Doctors, Foxes, Cursed Dolls, and Weeping Angels

Sometimes I think I must have the coolest family around.

This past weekend, I played a lot of music. I'm in a horror punk band, where I play keyboards and saxophone. I also have this solo side project playing live electronic horror music. The band had two shows this weekend and I opened one of them with my solo project. It's lots of fun, too, because I get to play dress-up all the time. My alternate persona for the electronic project is named Doktor Steamly and he is a mad scientist. The Goddess dressed as the bride of Frankenstein for the Saturday show, so we had lots of fun together.

The kids play dress-up on a daily basis. It's normal for me to come home and see one of them dressed as Mario (from Mario Bros.), Spider Man, Foxy (from Five Nights at Freddy's), or Kitty Kat Girl (an original character created by the seven-year-old). When I got home from work on Friday, the seven-year-old was dressed as a "rock singer," complete with neon spandex, rhinestones, and fingerless gloves.

We crashed with the Goddess' mother on Saturday night, because my show was in her town. She is an artist and a really amazing costume designer. She did the Foxy costume for the eleven-year-old and an Annabelle (the cursed doll) dress for the seven-year-old. They've both won contests with them. Last year she designed a Chucky costume for the Monkey, who was just eleven-months-old at the time. (We're big on cursed dolls, apparently.) She did my mad scientist lab coat, too. Sunday morning, she was working on a Weeping Angel costume for the Goddess. (For the uninitiated, the Weeping Angels are one of the recurring monsters/villains on Doctor Who. They look like angel statues and only move when you aren't looking at them. If they touch you, they can send you back in time and they suck the life force from you. They're super creepy.) She'd made foam wings and gray dress; she still had to finish the gloves designed to look like stone arms. It's pretty effing spectacular.

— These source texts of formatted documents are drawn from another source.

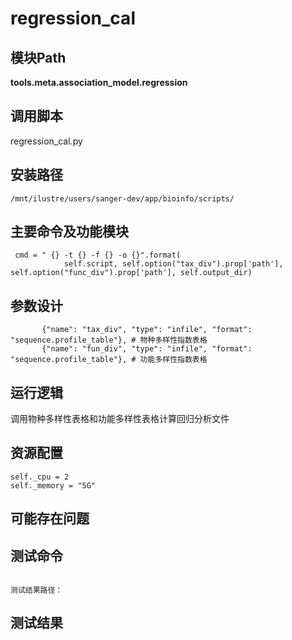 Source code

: regression_cal
==========================

模块Path
-----------

**tools.meta.association_model.regression**

调用脚本
-----------------------------------

regression_cal.py

安装路径
-----------------------------------

`/mnt/ilustre/users/sanger-dev/app/bioinfo/scripts/`

主要命令及功能模块
-----------------------------------

```
 cmd = " {} -t {} -f {} -o {}".format(
            self.script, self.option("tax_div").prop['path'], self.option("func_div").prop['path'], self.output_dir)

```

参数设计
-----------------------------------

```
       {"name": "tax_div", "type": "infile", "format": "sequence.profile_table"}, # 物种多样性指数表格
       {"name": "fun_div", "type": "infile", "format": "sequence.profile_table"}, # 功能多样性指数表格

```

运行逻辑
-----------------------------------

调用物种多样性表格和功能多样性表格计算回归分析文件

资源配置
-----------------------------------

```
self._cpu = 2
self._memory = "5G"
```

可能存在问题
-----------------------------------

测试命令
-----------------------------------
```

测试结果路径：
```


测试结果
----------------------------------- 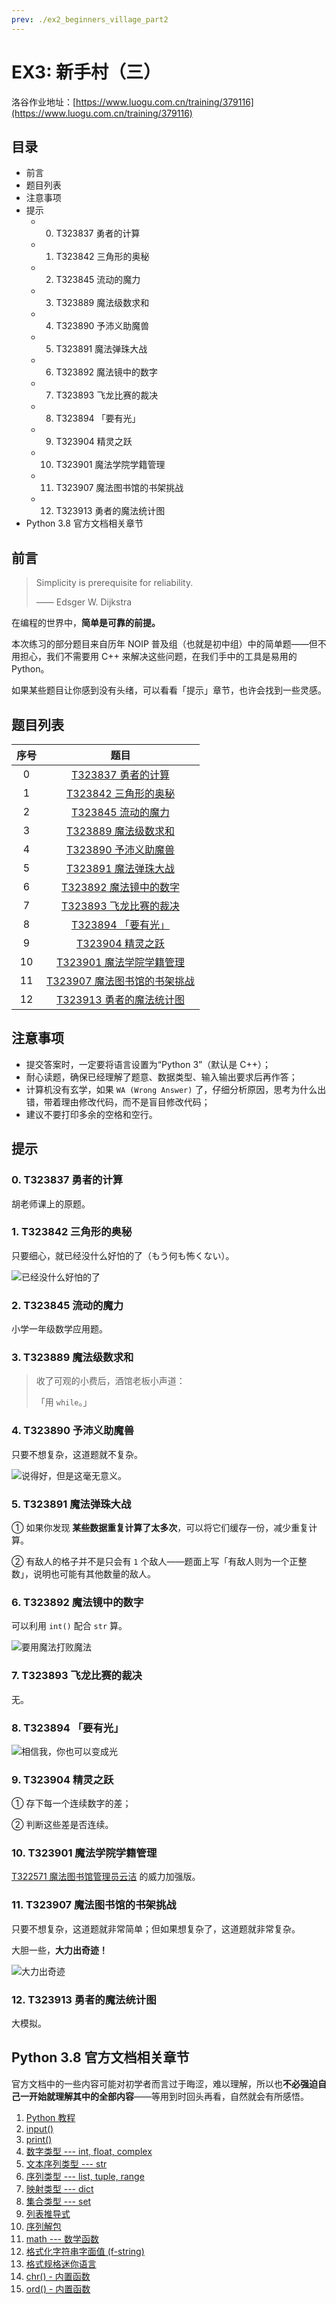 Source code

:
 ```yaml
---
prev: ./ex2_beginners_village_part2
---
```


# EX3: 新手村（三）

洛谷作业地址：[https://www.luogu.com.cn/training/379116](https://www.luogu.com.cn/training/379116)

## 目录

- 前言
- 题目列表
- 注意事项
- 提示
  - 0. T323837 勇者的计算
  - 1. T323842 三角形的奥秘
  - 2. T323845 流动的魔力
  - 3. T323889 魔法级数求和
  - 4. T323890 予沛义助魔兽
  - 5. T323891 魔法弹珠大战
  - 6. T323892 魔法镜中的数字
  - 7. T323893 飞龙比赛的裁决
  - 8. T323894 「要有光」
  - 9. T323904 精灵之跃
  - 10. T323901 魔法学院学籍管理
  - 11. T323907 魔法图书馆的书架挑战
  - 12. T323913 勇者的魔法统计图
- Python 3.8 官方文档相关章节

## 前言

> Simplicity is prerequisite for reliability.
>
> —— Edsger W. Dijkstra

在编程的世界中，**简单是可靠的前提。**

本次练习的部分题目来自历年 NOIP 普及组（也就是初中组）中的简单题——但不用担心，我们不需要用 C++ 来解决这些问题，在我们手中的工具是易用的 Python。

如果某些题目让你感到没有头绪，可以看看「提示」章节，也许会找到一些灵感。

## 题目列表

| 序号 | 题目 |
| :----------: | :----------: |
| 0 | [T323837 勇者的计算](https://www.luogu.com.cn/problem/T323837) |
| 1 | [T323842 三角形的奥秘](https://www.luogu.com.cn/problem/T323842) |
| 2 | [T323845 流动的魔力](https://www.luogu.com.cn/problem/T323845) |
| 3 | [T323889 魔法级数求和](https://www.luogu.com.cn/problem/T323889) |
| 4 | [T323890 予沛义助魔兽](https://www.luogu.com.cn/problem/T323890) |
| 5 | [T323891 魔法弹珠大战](https://www.luogu.com.cn/problem/T323891) |
| 6 | [T323892 魔法镜中的数字](https://www.luogu.com.cn/problem/T323892) |
| 7 | [T323893 飞龙比赛的裁决](https://www.luogu.com.cn/problem/T323893) |
| 8 | [T323894 「要有光」](https://www.luogu.com.cn/problem/T323894) |
| 9 | [T323904 精灵之跃](https://www.luogu.com.cn/problem/T323904) |
| 10 | [T323901 魔法学院学籍管理](https://www.luogu.com.cn/problem/T323901) |
| 11 | [T323907 魔法图书馆的书架挑战](https://www.luogu.com.cn/problem/T323907) |
| 12 | [T323913 勇者的魔法统计图](https://www.luogu.com.cn/problem/T323913) |

## 注意事项

- 提交答案时，一定要将语言设置为“Python 3”（默认是 C++）；
- 耐心读题，确保已经理解了题意、数据类型、输入输出要求后再作答；
- 计算机没有玄学，如果 `WA (Wrong Answer)` 了，仔细分析原因，思考为什么出错，带着理由修改代码，而不是盲目修改代码；
- 建议不要打印多余的空格和空行。

## 提示

### 0. T323837 勇者的计算

胡老师课上的原题。

### 1. T323842 三角形的奥秘

只要细心，就已经没什么好怕的了（もう何も怖くない）。

![已经没什么好怕的了](https://res.zhaoji.ac.cn/images/202303230918261.png)

### 2. T323845 流动的魔力

小学一年级数学应用题。

### 3. T323889 魔法级数求和

> 收了可观的小费后，酒馆老板小声道：
>
> 「用 `while`。」

### 4. T323890 予沛义助魔兽

只要不想复杂，这道题就不复杂。

![说得好，但是这毫无意义。](https://res.zhaoji.ac.cn/images/202303230918260.png)

### 5. T323891 魔法弹珠大战

① 如果你发现 **某些数据重复计算了太多次**，可以将它们缓存一份，减少重复计算。

② 有敌人的格子并不是只会有 `1` 个敌人——题面上写「有敌人则为一个正整数」，说明也可能有其他数量的敌人。

### 6. T323892 魔法镜中的数字

可以利用 `int()` 配合 `str` 算。

![要用魔法打败魔法](https://res.zhaoji.ac.cn/images/202303230918259.png)

### 7. T323893 飞龙比赛的裁决

无。

### 8. T323894 「要有光」

![相信我，你也可以变成光](https://res.zhaoji.ac.cn/images/202303230918258.png)

### 9. T323904 精灵之跃

① 存下每一个连续数字的差；

② 判断这些差是否连续。

### 10. T323901 魔法学院学籍管理

[T322571 魔法图书馆管理员云洁](https://www.luogu.com.cn/problem/T322571) 的威力加强版。

### 11. T323907 魔法图书馆的书架挑战

只要不想复杂，这道题就非常简单；但如果想复杂了，这道题就非常复杂。

大胆一些，**大力出奇迹！**

![大力出奇迹](https://res.zhaoji.ac.cn/images/202303230918256.png)

### 12. T323913 勇者的魔法统计图

大模拟。

## Python 3.8 官方文档相关章节

官方文档中的一些内容可能对初学者而言过于晦涩，难以理解，所以也**不必强迫自己一开始就理解其中的全部内容**——等用到时回头再看，自然就会有所感悟。

1. [Python 教程](https://docs.python.org/zh-cn/3.8/tutorial/index.html)
1. [input()](https://docs.python.org/zh-cn/3.8/library/functions.html#input)
1. [print()](https://docs.python.org/zh-cn/3.8/library/functions.html#print)
1. [数字类型 --- int, float, complex](https://docs.python.org/zh-cn/3.8/library/stdtypes.html#numeric-types-int-float-complex)
1. [文本序列类型 --- str](https://docs.python.org/zh-cn/3.8/library/stdtypes.html#text-sequence-type-str)
1. [序列类型 --- list, tuple, range](https://docs.python.org/zh-cn/3.8/library/stdtypes.html#sequence-types-list-tuple-range)
1. [映射类型 --- dict](https://docs.python.org/zh-cn/3.8/library/stdtypes.html#mapping-types-dict)
1. [集合类型 --- set](https://docs.python.org/zh-cn/3.8/library/stdtypes.html#set-types-set-frozenset)
1. [列表推导式](https://docs.python.org/zh-cn/3.8/tutorial/datastructures.html#list-comprehensions)
1. [序列解包](https://docs.python.org/zh-cn/3.8/tutorial/datastructures.html#tuples-and-sequences)
1. [math --- 数学函数](https://docs.python.org/zh-cn/3.8/library/math.html)
1. [格式化字符串字面值 (f-string)](https://docs.python.org/zh-cn/3.8/reference/lexical_analysis.html#formatted-string-literals)
1. [格式规格迷你语言](https://docs.python.org/zh-cn/3.8/library/string.html#format-specification-mini-language)
1. [chr() - 内置函数](https://docs.python.org/zh-cn/3.8/library/functions.html#chr)
1. [ord() - 内置函数](https://docs.python.org/zh-cn/3.8/library/functions.html#ord)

The Goddess and I had a long talk on the drive back from her mom's. It was a beautiful autumn day and we talked -- like we do most of the time -- about the kids. We talked a lot about school. We were thinking about some of the things the teachers said to us last week.

One of the things they kept saying was that the eleven-year-old draws too much. He won't focus on his schoolwork -- all he wants to do is draw. He later told us that Mrs. T., his English teacher, won't even let him draw after he's completed all of his work.

The Goddess talked about how excited he was making videos. He'd just done one where he took a miniature of the TARDIS from Doctor Who and made it disappear, complete with sound effects. She said it was really good -- he got it to fade gradually and she didn't know how he had done it. When he is working on his art or his movies, he is so focused. You can barely even get him to eat.

The thing is, I know these teachers. Or I know ones like them. They're the type who'll say, "If I could get you to concentrate on your English assignment like you do drawing monsters, you'd be a successful student." They seem to miss an important part of the equation: school is really, really boring.

I mean, it doesn't have to be. There are teachers who bring learning to life. But these aren't them. They want to reward compliant children and punish non-compliant ones. They see a kid drawing and think it's a waste of time.

We got home and I started unloading gear in the basement when the eleven-year-old came running downstairs. He wanted to show me -- his mom had landed him a tweed jacket and bow tie at the Goodwill store and he was toting his sonic screwdriver. He was spot-on for the eleventh doctor. He started talking about the video he was going to make.

I don't want a different kid. I want this kid. I mean, yeah, I want him to be nice to others and learn that sometimes he has to complete work that he doesn't enjoy. But he's not lazy. He's not stupid. I don't want school to break his spirit and I get alternately saddened and angered when I imagine how they could completely crush him. Who are these adults who can't see how creative this kid is? Why can they only see failure where I see real brilliance?

We watched an episode with the eleventh doctor while we ate dinner. The eleven-year-old asked all kinds of questions about how I thought the TARDIS worked and what would really happen if you went back in time. It's easy to see the appeal of stories like these to kids like him. I can see the wheels turning in his mind, imagining what it would be like to have a TARDIS, to get away from everyone who is on his back, away from school, from English class, from Mrs. T., and maybe from parents who just don't understand -- all those Weeping Angels who just can't wait to get their hands on him to suck his life force -- and live a life of adventure and saving the world.

I wouldn't mind going with him, honestly.